| Problem statement |
Look through the listing below for the word "onSaveInstanceState" and copy every line where it occurs.
━━━━━ Working data
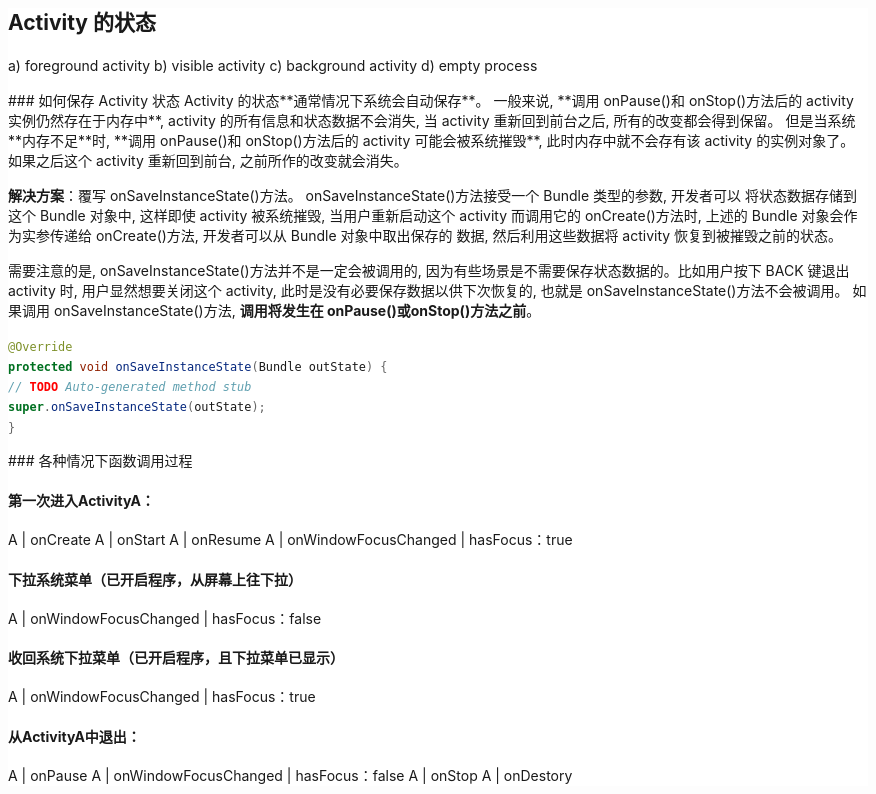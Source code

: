 ## Activity 的状态
a) foreground activity 
b) visible activity
c) background activity 
d) empty process

<span id="如何保存 Activity 状态"/>
###  如何保存 Activity 状态
Activity 的状态**通常情况下系统会自动保存**。 
一般来说, **调用 onPause()和 onStop()方法后的 activity 实例仍然存在于内存中**, activity 的所有信息和状态数据不会消失, 当 activity 重新回到前台之后, 所有的改变都会得到保留。
但是当系统**内存不足**时, **调用 onPause()和 onStop()方法后的 activity 可能会被系统摧毁**, 此时内存中就不会存有该 activity 的实例对象了。如果之后这个 activity 重新回到前台, 之前所作的改变就会消失。

**解决方案**：覆写 onSaveInstanceState()方法。
onSaveInstanceState()方法接受一个 Bundle 类型的参数, 开发者可以 将状态数据存储到这个 Bundle 对象中, 这样即使 activity 被系统摧毁, 当用户重新启动这个 activity 而调用它的 onCreate()方法时, 上述的 Bundle 对象会作为实参传递给 onCreate()方法, 开发者可以从 Bundle 对象中取出保存的 数据, 然后利用这些数据将 activity 恢复到被摧毁之前的状态。

需要注意的是, onSaveInstanceState()方法并不是一定会被调用的, 因为有些场景是不需要保存状态数据的。比如用户按下 BACK 键退出 activity 时, 用户显然想要关闭这个 activity, 此时是没有必要保存数据以供下次恢复的, 也就是 onSaveInstanceState()方法不会被调用。
如果调用 onSaveInstanceState()方法, **调用将发生在 onPause()或onStop()方法之前**。

```java
@Override
protected void onSaveInstanceState(Bundle outState) {
// TODO Auto-generated method stub
super.onSaveInstanceState(outState);
}
```


<span id="各种情况下函数调用过程"/>
###  各种情况下函数调用过程

####  第一次进入ActivityA：
A | onCreate
A | onStart
A | onResume
A | onWindowFocusChanged | hasFocus：true

####  下拉系统菜单（已开启程序，从屏幕上往下拉）
A | onWindowFocusChanged | hasFocus：false

####  收回系统下拉菜单（已开启程序，且下拉菜单已显示）
A | onWindowFocusChanged | hasFocus：true

####  从ActivityA中退出：
A | onPause
A | onWindowFocusChanged | hasFocus：false
A | onStop
A | onDestory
━━━━━━━━━━
| Result |
**解决方案**：覆写 onSaveInstanceState()方法。
onSaveInstanceState()方法接受一个 Bundle 类型的参数, 开发者可以 将状态数据存储到这个 Bundle 对象中, 这样即使 activity 被系统摧毁, 当用户重新启动这个 activity 而调用它的 onCreate()方法时, 上述的 Bundle 对象会作为实参传递给 onCreate()方法, 开发者可以从 Bundle 对象中取出保存的 数据, 然后利用这些数据将 activity 恢复到被摧毁之前的状态。
需要注意的是, onSaveInstanceState()方法并不是一定会被调用的, 因为有些场景是不需要保存状态数据的。比如用户按下 BACK 键退出 activity 时, 用户显然想要关闭这个 activity, 此时是没有必要保存数据以供下次恢复的, 也就是 onSaveInstanceState()方法不会被调用。
如果调用 onSaveInstanceState()方法, **调用将发生在 onPause()或onStop()方法之前**。
protected void onSaveInstanceState(Bundle outState) {
super.onSaveInstanceState(outState);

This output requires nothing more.